In this study, we found a significantly lower incidence of MEFV gene mutation carriage rate among patients with COVID-19 infection in comparison to the normal population in the region which was in line with our primary hypothesis. The idea of MEFV gene mutations protective role against infectious diseases or other environment factors is been proposed previously due to the preserved status of high MEFV gene mutations throughout centuries. For example it's suggested that heterozygote carriers may have a higher resistance against tuberculosis and brucellosis (13, 14), however these hypotheses are not proved due to lack of adequate studies.
Many COVID 19 exposed people clear the virus without presenting any symptoms. This fact suggests that the immune system may have the capability to defeat the virus (15). Although this capability includes whole immune systems, innate immunity as a potential part of inflammation has been emphasized in COVID 19 immune-pathogenesis and it’s cytokines storm.
Tissue-resident macrophages are one of the first main leukocytes in the process of triggering the acute inflammation in response to damage-associated molecular patterns (DAMPs) and pathogen-associated molecular patterns (PAMPs) during early pulmonary viral infections including COVID 19 (5, 16). There are remarkable evidence of innate immune hyperactivity in driving the acute lung injury that defines patients with requirement of hospitalization (5). These macrophages initiate an inflammatory cascade resulting in release of several cytokines including IL-1 which enhances the endothelial activation and continuation of acute inflammatory response and recruitment of neutrophils and cytotoxic T cells (5, 17).
IL-6 is another key cytokine, released from macrophages as a key cell in innate immunity and increased population of monocytes, partly in response to the priory secreted IL-1 (18, 19). IL-6 results in an increase of the inflammation by subsequent release of various immune mediators (20). This response may cause a hyperactive state as evidence suggest IL-6 levels correlate with severity of the disease and its mortality (20).
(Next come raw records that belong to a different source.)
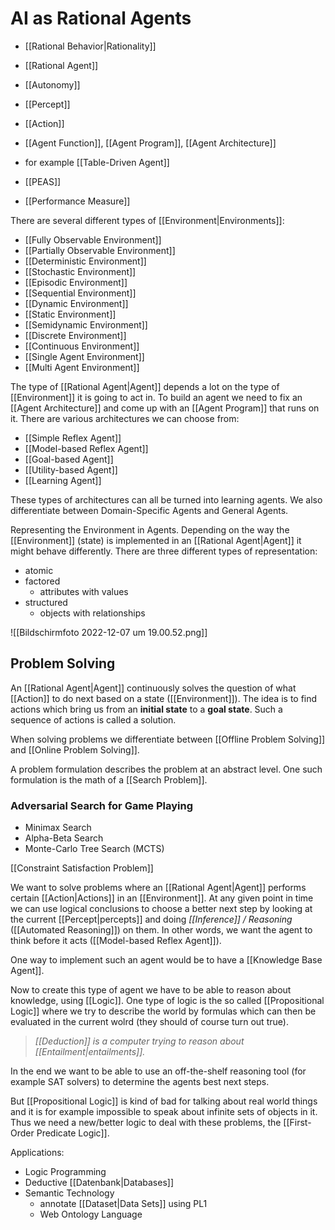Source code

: # AI as Rational Agents 

- [[Rational Behavior|Rationality]]
- [[Rational Agent]]
- [[Autonomy]]
- [[Percept]]
- [[Action]]
- [[Agent Function]], [[Agent Program]], [[Agent Architecture]]
- for example [[Table-Driven Agent]]


- [[PEAS]]
- [[Performance Measure]]


There are several different types of [[Environment|Environments]]:
- [[Fully Observable Environment]]
- [[Partially Observable Environment]]
- [[Deterministic Environment]]
- [[Stochastic Environment]]
- [[Episodic Environment]]
- [[Sequential Environment]]
- [[Dynamic Environment]]
- [[Static Environment]]
- [[Semidynamic Environment]]
- [[Discrete Environment]]
- [[Continuous Environment]]
- [[Single Agent Environment]]
- [[Multi Agent Environment]]

The type of [[Rational Agent|Agent]] depends a lot on the type of [[Environment]] it is going to act in. To build an agent we need to fix an [[Agent Architecture]] and come up with an [[Agent Program]] that runs on it. There are various architectures we can choose from:

- [[Simple Reflex Agent]]
- [[Model-based Reflex Agent]]
- [[Goal-based Agent]]
- [[Utility-based Agent]]
- [[Learning Agent]]

These types of architectures can all be turned into learning agents. We also differentiate between Domain-Specific Agents and General Agents.

Representing the Environment in Agents.
Depending on the way the [[Environment]] (state) is implemented in an [[Rational Agent|Agent]] it might behave differently.
There are three different types of representation:

- atomic
- factored
	- attributes with values
- structured
	- objects with relationships

![[Bildschirm­foto 2022-12-07 um 19.00.52.png]]


## Problem Solving

An [[Rational Agent|Agent]] continuously solves the question of what [[Action]] to do next based on a state ([[Environment]]). The idea is to find actions which bring us from an **initial state** to a **goal state**. Such a sequence of actions is called a solution.

When solving problems we differentiate between [[Offline Problem Solving]] and [[Online Problem Solving]].

A problem formulation describes the problem at an abstract level. One such formulation is the math of a [[Search Problem]].

### Adversarial Search for Game Playing

- Minimax Search
- Alpha-Beta Search
- Monte-Carlo Tree Search (MCTS)


[[Constraint Satisfaction Problem]]


We want to solve problems where an [[Rational Agent|Agent]] performs certain [[Action|Actions]] in an [[Environment]]. At any given point in time we can use logical conclusions to choose a better next step by looking at the current [[Percept|percepts]] and doing _[[Inference]] / Reasoning_ ([[Automated Reasoning]]) on them.
In other words, we want the agent to think before it acts ([[Model-based Reflex Agent]]).

One way to implement such an agent would be to have a [[Knowledge Base Agent]].

Now to create this type of agent we have to be able to reason about knowledge, using [[Logic]].
One type of logic is the so called [[Propositional Logic]] where we try to describe the world by formulas which can then be evaluated in the current wolrd (they should of course turn out true).

> _[[Deduction]] is a computer trying to reason about [[Entailment|entailments]]._

In the end we want to be able to use an off-the-shelf reasoning tool (for example SAT solvers) to determine the agents best next steps.


But [[Propositional Logic]] is kind of bad for talking about real world things and it is for example impossible to speak about infinite sets of objects in it. Thus we need a new/better logic to deal with these problems, the [[First-Order Predicate Logic]].

Applications:
- Logic Programming
- Deductive [[Datenbank|Databases]]
- Semantic Technology
	- annotate [[Dataset|Data Sets]] using PL1
	- Web Ontology Language

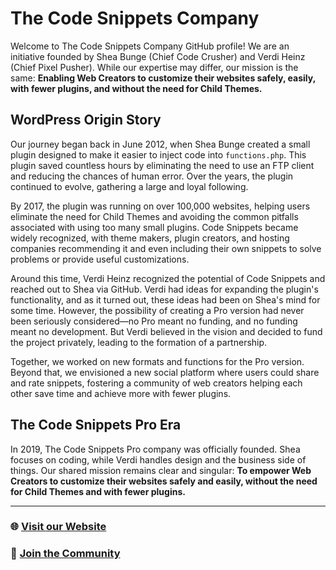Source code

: # The Code Snippets Company

Welcome to The Code Snippets Company GitHub profile! We are an initiative founded by Shea Bunge (Chief Code Crusher) and Verdi Heinz (Chief Pixel Pusher). While our expertise may differ, our mission is the same: **Enabling Web Creators to customize their websites safely, easily, with fewer plugins, and without the need for Child Themes.**

## WordPress Origin Story

Our journey began back in June 2012, when Shea Bunge created a small plugin designed to make it easier to inject code into `functions.php`. This plugin saved countless hours by eliminating the need to use an FTP client and reducing the chances of human error. Over the years, the plugin continued to evolve, gathering a large and loyal following.

By 2017, the plugin was running on over 100,000 websites, helping users eliminate the need for Child Themes and avoiding the common pitfalls associated with using too many small plugins. Code Snippets became widely recognized, with theme makers, plugin creators, and hosting companies recommending it and even including their own snippets to solve problems or provide useful customizations.

Around this time, Verdi Heinz recognized the potential of Code Snippets and reached out to Shea via GitHub. Verdi had ideas for expanding the plugin's functionality, and as it turned out, these ideas had been on Shea's mind for some time. However, the possibility of creating a Pro version had never been seriously considered—no Pro meant no funding, and no funding meant no development. But Verdi believed in the vision and decided to fund the project privately, leading to the formation of a partnership.

Together, we worked on new formats and functions for the Pro version. Beyond that, we envisioned a new social platform where users could share and rate snippets, fostering a community of web creators helping each other save time and achieve more with fewer plugins.

## The Code Snippets Pro Era

In 2019, The Code Snippets Pro company was officially founded. Shea focuses on coding, while Verdi handles design and the business side of things. Our shared mission remains clear and singular: **To empower Web Creators to customize their websites safely and easily, without the need for Child Themes and with fewer plugins.**

---

### 🌐 [Visit our Website](https://codesnippets.pro)

### 💬 [Join the Community](https://www.facebook.com/groups/codesnippetsplugin/)

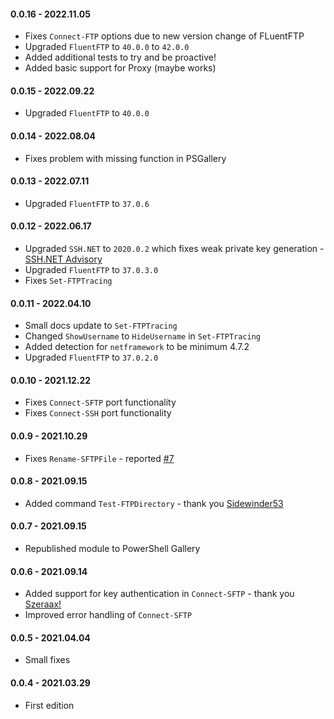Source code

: ﻿#### 0.0.16 - 2022.11.05
- Fixes `Connect-FTP` options due to new version change of FLuentFTP
- Upgraded `FluentFTP` to `40.0.0` to `42.0.0`
- Added additional tests to try and be proactive!
- Added basic support for Proxy (maybe works)

#### 0.0.15 - 2022.09.22
- Upgraded `FluentFTP` to `40.0.0`

#### 0.0.14 - 2022.08.04
- Fixes problem with missing function in PSGallery

#### 0.0.13 - 2022.07.11
- Upgraded `FluentFTP` to `37.0.6`

#### 0.0.12 - 2022.06.17
- Upgraded `SSH.NET` to `2020.0.2` which fixes weak private key generation - [SSH.NET Advisory](https://github.com/sshnet/SSH.NET/security/advisories/GHSA-72p8-v4hg-v45p)
- Upgraded `FluentFTP` to `37.0.3.0`
- Fixes `Set-FTPTracing`

#### 0.0.11 - 2022.04.10
- Small docs update to `Set-FTPTracing`
- Changed `ShowUsername` to `HideUsername` in `Set-FTPTracing`
- Added detection for `netframework` to be minimum 4.7.2
- Upgraded `FluentFTP` to `37.0.2.0`
#### 0.0.10 - 2021.12.22
- Fixes `Connect-SFTP` port functionality
- Fixes `Connect-SSH` port functionality
#### 0.0.9 - 2021.10.29
- Fixes `Rename-SFTPFile` - reported [#7](https://github.com/EvotecIT/Transferetto/issues/7)

#### 0.0.8 - 2021.09.15
- Added command `Test-FTPDirectory` - thank you [Sidewinder53](https://github.com/EvotecIT/Transferetto/pull/5)

#### 0.0.7 - 2021.09.15
- Republished module to PowerShell Gallery

#### 0.0.6 - 2021.09.14
- Added support for key authentication in `Connect-SFTP` - thank you [Szeraax!](https://github.com/EvotecIT/Transferetto/pull/3)
- Improved error handling of `Connect-SFTP`

#### 0.0.5 - 2021.04.04
- Small fixes

#### 0.0.4 - 2021.03.29
- First edition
Considering the role of IL-1 in triggering such a state, the preliminary events leading to the secretion of IL-1 may influence the noted cascade. Pyrin is considered to be one of the precedential agents (21). Pyrin (also known as marenostrin) is encoded by MEFV gene (8). It plays a key role in apoptotic and inflammatory signaling pathways. Pyrin modulates caspase-1 and IL-1β activation exerting both pro-inflammatory (21–23) or anti-inflammatory mechanisms (8, 24). There are several evidence suggesting a pro-inflammatory function for Pyrin as well as its anti-inflammatory functions depending on the experiment. For example, Stimulation of monocytes with pro-inflammatory agents such as bacterial lipopolysaccharide (LPS), interferon-γ and tumor necrosis factor-α (TNF-α) induces the expression of MEFV, suggesting a role in the inflammatory signal cascades (25). Due to its role in inducing IL-1β, alteration in Pyrin function through MEFV gene mutations may influence the upcoming events in the clinical response to the viral infections, particularly, COVID 19 infection. This hypothesis is strengthened while looking at the recent findings in clinical trials which suggest that the non-selective NLRP3 inhibition by colchicine may enhance the clinical presentation of COVID 19 infection, considering the role of NLRP3 in formation of IL-1β from pro-IL-1β (26).
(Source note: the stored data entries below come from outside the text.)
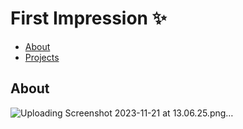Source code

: # First Impression ✨

- [About](about.md)
- [Projects](projects.md)

## About
![Uploading Screenshot 2023-11-21 at 13.06.25.png…]()
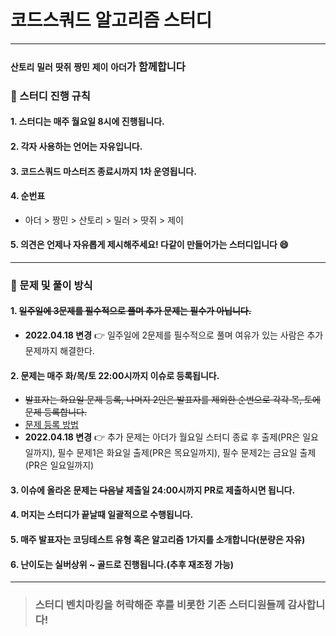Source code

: # 코드스쿼드 알고리즘 스터디
- - -

### `산토리` `밀러` `땃쥐` `짱민` `제이` `아더`가 함께합니다

### 🎉 스터디 진행 규칙
#### 1. 스터디는 매주 월요일 8시에 진행됩니다.
#### 2. 각자 사용하는 언어는 자유입니다.
#### 3. 코드스쿼드 마스터즈 종료시까지 1차 운영됩니다.
#### 4. 순번표
 - 아더 > 짱민 > 산토리 > 밀러 > 땃쥐 > 제이
#### 5. 의견은 언제나 자유롭게 제시해주세요! 다같이 만들어가는 스터디입니다 😄
- - -

### 🎉 문제 및 풀이 방식
#### 1. ~~일주일에 3문제를 필수적으로 풀며 추가 문제는 필수가 아닙니다.~~
  - **2022.04.18 변경** 👉 일주일에 2문제를 필수적으로 풀며 여유가 있는 사람은 추가 문제까지 해결한다.
#### 2. 문제는 매주 화/목/토 22:00시까지 이슈로 등록됩니다.
- ~~발표자는 화요일 문제 등록, 나머지 2인은 발표자를 제외한 순번으로 각각 목, 토에 문제 등록합니다.~~
- [문제 등록 방법](https://github.com/CodeSquad-Algorithm/Algorithm/blob/main/src/docs/how_to_create_issue.md)
- **2022.04.18 변경** 👉 추가 문제는 아더가 월요일 스터디 종료 후 출제(PR은 일요일까지), 필수 문제1은 화요일 출제(PR은 목요일까지), 필수 문제2는 금요일 출제(PR은 일요일까지)
#### 3. 이슈에 올라온 문제는 ~~다음날~~ 제출일 24:00시까지 PR로 제출하시면 됩니다.
#### 4. 머지는 스터디가 끝날때 일괄적으로 수행됩니다.
#### 5. 매주 발표자는 코딩테스트 유형 혹은 알고리즘 1가지를 소개합니다(분량은 자유)
#### 6. 난이도는 실버상위 ~ 골드로 진행됩니다.(추후 재조정 가능)
- - -
> ### 스터디 벤치마킹을 허락해준 후를 비롯한 기존 스터디원들께 감사합니다!

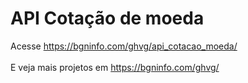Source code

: # API Cotação de moeda

Acesse https://bgninfo.com/ghvg/api_cotacao_moeda/ <br><br>
E veja mais projetos em https://bgninfo.com/ghvg/
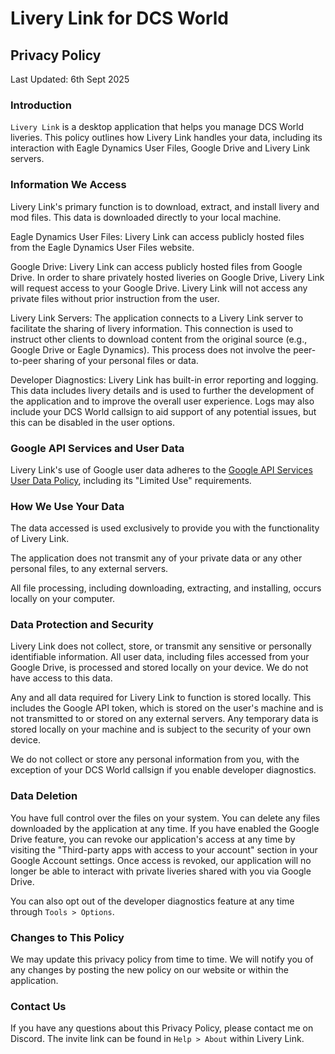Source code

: # Livery Link for DCS World

## Privacy Policy

Last Updated: 6th Sept 2025

### Introduction

`Livery Link` is a desktop application that helps you manage DCS World liveries. This policy outlines how Livery Link handles your data, including its interaction with Eagle Dynamics User Files, Google Drive and Livery Link servers.

### Information We Access

Livery Link's primary function is to download, extract, and install livery and mod files. This data is downloaded directly to your local machine.

Eagle Dynamics User Files: Livery Link can access publicly hosted files from the Eagle Dynamics User Files website.

Google Drive: Livery Link can access publicly hosted files from Google Drive. In order to share privately hosted liveries on Google Drive, Livery Link will request access to your Google Drive. Livery Link will not access any private files without prior instruction from the user.

Livery Link Servers: The application connects to a Livery Link server to facilitate the sharing of livery information. This connection is used to instruct other clients to download content from the original source (e.g., Google Drive or Eagle Dynamics). This process does not involve the peer-to-peer sharing of your personal files or data.

Developer Diagnostics: Livery Link has built-in error reporting and logging. This data includes livery details and is used to further the development of the application and to improve the overall user experience. Logs may also include your DCS World callsign to aid support of any potential issues, but this can be disabled in the user options.

### Google API Services and User Data

Livery Link's use of Google user data adheres to the [Google API Services User Data Policy](https://developers.google.com/terms/api-services-user-data-policy), including its "Limited Use" requirements.

### How We Use Your Data

The data accessed is used exclusively to provide you with the functionality of Livery Link.

The application does not transmit any of your private data or any other personal files, to any external servers.

All file processing, including downloading, extracting, and installing, occurs locally on your computer.

### Data Protection and Security

Livery Link does not collect, store, or transmit any sensitive or personally identifiable information. All user data, including files accessed from your Google Drive, is processed and stored locally on your device. We do not have access to this data.

Any and all data required for Livery Link to function is stored locally. This includes the Google API token, which is stored on the user's machine and is not transmitted to or stored on any external servers. Any temporary data is stored locally on your machine and is subject to the security of your own device.

We do not collect or store any personal information from you, with the exception of your DCS World callsign if you enable developer diagnostics.

### Data Deletion

You have full control over the files on your system. You can delete any files downloaded by the application at any time. If you have enabled the Google Drive feature, you can revoke our application's access at any time by visiting the "Third-party apps with access to your account" section in your Google Account settings. Once access is revoked, our application will no longer be able to interact with private liveries shared with you via Google Drive.

You can also opt out of the developer diagnostics feature at any time through `Tools > Options`.

### Changes to This Policy

We may update this privacy policy from time to time. We will notify you of any changes by posting the new policy on our website or within the application.

### Contact Us

If you have any questions about this Privacy Policy, please contact me on Discord. The invite link can be found in `Help > About` within Livery Link.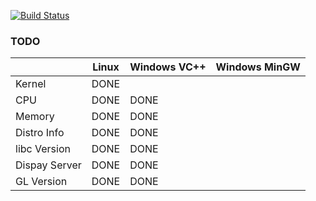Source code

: [![Build Status](https://travis-ci.org/wow2006/OS_Info.svg?branch=master)](https://travis-ci.org/wow2006/OS_Info)

### TODO

|               | Linux | Windows VC++ | Windows MinGW |
|---------------|-------|--------------|---------------|
| Kernel        | DONE  |              |               |
| CPU           | DONE  | DONE         |               |
| Memory        | DONE  | DONE         |               |
| Distro Info   | DONE  | DONE         |               |
| libc Version  | DONE  | DONE         |               |
| Dispay Server | DONE  | DONE         |               |
| GL Version    | DONE  | DONE         |               |
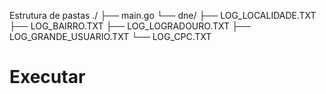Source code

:  Estrutura de pastas
./
├── main.go
└── dne/
    ├── LOG_LOCALIDADE.TXT
    ├── LOG_BAIRRO.TXT
    ├── LOG_LOGRADOURO.TXT
    ├── LOG_GRANDE_USUARIO.TXT
    └── LOG_CPC.TXT

# Executar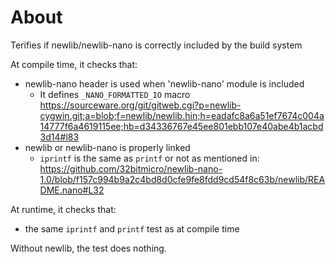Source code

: About
=====

Terifies if newlib/newlib-nano is correctly included by the build system

At compile time, it checks that:

* newlib-nano header is used when 'newlib-nano' module is included
  * It defines `_NANO_FORMATTED_IO` macro
    https://sourceware.org/git/gitweb.cgi?p=newlib-cygwin.git;a=blob;f=newlib/newlib.hin;h=eadafc8a6a51ef7674c004a14777f6a4619115ee;hb=d34336767e45ee801ebb107e40abe4b1acbd3d14#l83
* newlib or newlib-nano is properly linked
  * `iprintf` is the same as `printf` or not as mentioned in:
    https://github.com/32bitmicro/newlib-nano-1.0/blob/f157c994b9a2c4bd8d0cfe9fe8fdd9cd54f8c63b/newlib/README.nano#L32

At runtime, it checks that:

* the same `iprintf` and `printf` test as at compile time


Without newlib, the test does nothing.
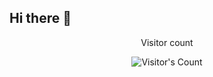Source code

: ## Hi there 👋
<div align="center"> 
  <p>Visitor count</p>
  <img src="https://profile-counter.glitch.me/Soumik29/count.svg" alt="Visitor's Count" />
</div>
<!--
**Soumik29/Soumik29** is a ✨ _special_ ✨ repository because its `README.md` (this file) appears on your GitHub profile.

Here are some ideas to get you started:

- 🔭 I’m currently working on ...
- 🌱 I’m currently learning ...
- 👯 I’m looking to collaborate on ...
- 🤔 I’m looking for help with ...
- 💬 Ask me about ...
- 📫 How to reach me: ...
- 😄 Pronouns: ...
- ⚡ Fun fact: ...
-->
Meanwhile, the worldwide distribution shows that the prevalence of COVID 19 infection per one million individuals is relatively lower in the Caucasians and population of eastern Mediterranean region (www.news.google.com/covid19/map). Although this epidemiologic perspective is under several influential factors such as different screening methods, the genetic basis of MEFV gene expression may also have a key role in the epidemiologic aspects of the disease.
Considering that ethnic differences of populations affect the presentation of infection diseases (27), there are some similarities among the Mediterranean populations. These regions have a relatively high prevalence of MEFV gene mutations and consequently, FMF disease. For example a mutant allele frequency up to 15.6% and a carrier rate up to 20–25% is reported among normal population of different Mediterranean people (12, 28–30). Interestingly, in our sample of hospitalized COVID 19 infected patients, the mutant MEFV allele frequency was only 6% with no homozygote and compound heterozygous form and a carrier rate of 12%. This prevalence seem to be significantly lower than the normal population of the region (12), suggesting a probable protective role of MEFV gene mutations in COVID 19 infection. The idea of its protective role has been raised not only by this study, but also other report in the region (31).
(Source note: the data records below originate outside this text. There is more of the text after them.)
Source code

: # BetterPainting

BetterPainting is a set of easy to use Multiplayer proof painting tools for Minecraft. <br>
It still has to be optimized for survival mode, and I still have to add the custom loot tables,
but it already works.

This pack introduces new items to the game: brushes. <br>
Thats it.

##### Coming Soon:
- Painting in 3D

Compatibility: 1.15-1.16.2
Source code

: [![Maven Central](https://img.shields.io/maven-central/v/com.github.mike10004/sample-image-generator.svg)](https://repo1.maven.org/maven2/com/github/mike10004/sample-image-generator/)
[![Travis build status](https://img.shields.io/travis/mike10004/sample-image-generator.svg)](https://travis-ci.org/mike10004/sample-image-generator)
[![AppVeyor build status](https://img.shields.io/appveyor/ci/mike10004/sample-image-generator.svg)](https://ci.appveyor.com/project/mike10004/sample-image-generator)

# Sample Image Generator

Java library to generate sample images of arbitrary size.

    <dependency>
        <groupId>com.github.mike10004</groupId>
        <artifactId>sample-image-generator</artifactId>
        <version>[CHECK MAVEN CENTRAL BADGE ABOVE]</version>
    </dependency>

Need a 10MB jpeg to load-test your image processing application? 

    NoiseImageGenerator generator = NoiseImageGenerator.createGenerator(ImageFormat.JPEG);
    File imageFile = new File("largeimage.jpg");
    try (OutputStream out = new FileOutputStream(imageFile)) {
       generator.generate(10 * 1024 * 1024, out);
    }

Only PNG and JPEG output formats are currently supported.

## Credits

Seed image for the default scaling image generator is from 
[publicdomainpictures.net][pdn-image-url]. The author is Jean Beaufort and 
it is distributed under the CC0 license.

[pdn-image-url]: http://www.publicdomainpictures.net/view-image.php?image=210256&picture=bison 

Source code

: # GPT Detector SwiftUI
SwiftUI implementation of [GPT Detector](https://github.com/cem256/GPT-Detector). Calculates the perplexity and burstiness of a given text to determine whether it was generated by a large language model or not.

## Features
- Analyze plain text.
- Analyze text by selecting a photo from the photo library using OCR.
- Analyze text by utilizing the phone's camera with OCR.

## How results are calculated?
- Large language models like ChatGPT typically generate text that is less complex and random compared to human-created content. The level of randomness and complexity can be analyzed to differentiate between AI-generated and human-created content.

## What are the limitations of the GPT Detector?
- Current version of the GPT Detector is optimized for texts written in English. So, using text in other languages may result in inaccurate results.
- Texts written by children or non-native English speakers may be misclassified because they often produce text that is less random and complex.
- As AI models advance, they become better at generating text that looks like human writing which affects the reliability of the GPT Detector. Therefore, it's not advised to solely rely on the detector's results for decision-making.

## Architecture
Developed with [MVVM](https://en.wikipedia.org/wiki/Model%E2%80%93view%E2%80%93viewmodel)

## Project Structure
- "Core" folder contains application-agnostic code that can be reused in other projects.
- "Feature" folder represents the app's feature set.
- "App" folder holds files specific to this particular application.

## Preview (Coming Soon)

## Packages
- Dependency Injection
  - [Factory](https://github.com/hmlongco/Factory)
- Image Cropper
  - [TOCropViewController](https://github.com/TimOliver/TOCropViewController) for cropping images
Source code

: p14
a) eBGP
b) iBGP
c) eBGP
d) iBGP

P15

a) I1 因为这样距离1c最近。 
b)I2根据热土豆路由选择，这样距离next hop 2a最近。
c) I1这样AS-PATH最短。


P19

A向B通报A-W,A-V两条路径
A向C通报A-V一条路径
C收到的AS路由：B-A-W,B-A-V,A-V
Interestingly, none of the patients who had a mutant variant of MEFV gene died in the course of COVID 19 infection. Although due to small sample it was not statistically meaningful, this difference was clinically significant and requires further studies with a larger sample size. These mutations may affect the mortality of COVID 19 patients and it may explain the high mortality rate among Hispanic, western European, black Americans, and British COVID 19 patients (www.news.google.com/covid19/map) in whom, the prevalence of MEFV gene mutations are lower than the normal population of eastern Mediterranean region (32–34). Although we think this finding as a first study in COVID disease is very interesting, however, the limitation of small size of patients necessitates its rework in a larger sample sizes and different ethnic groups.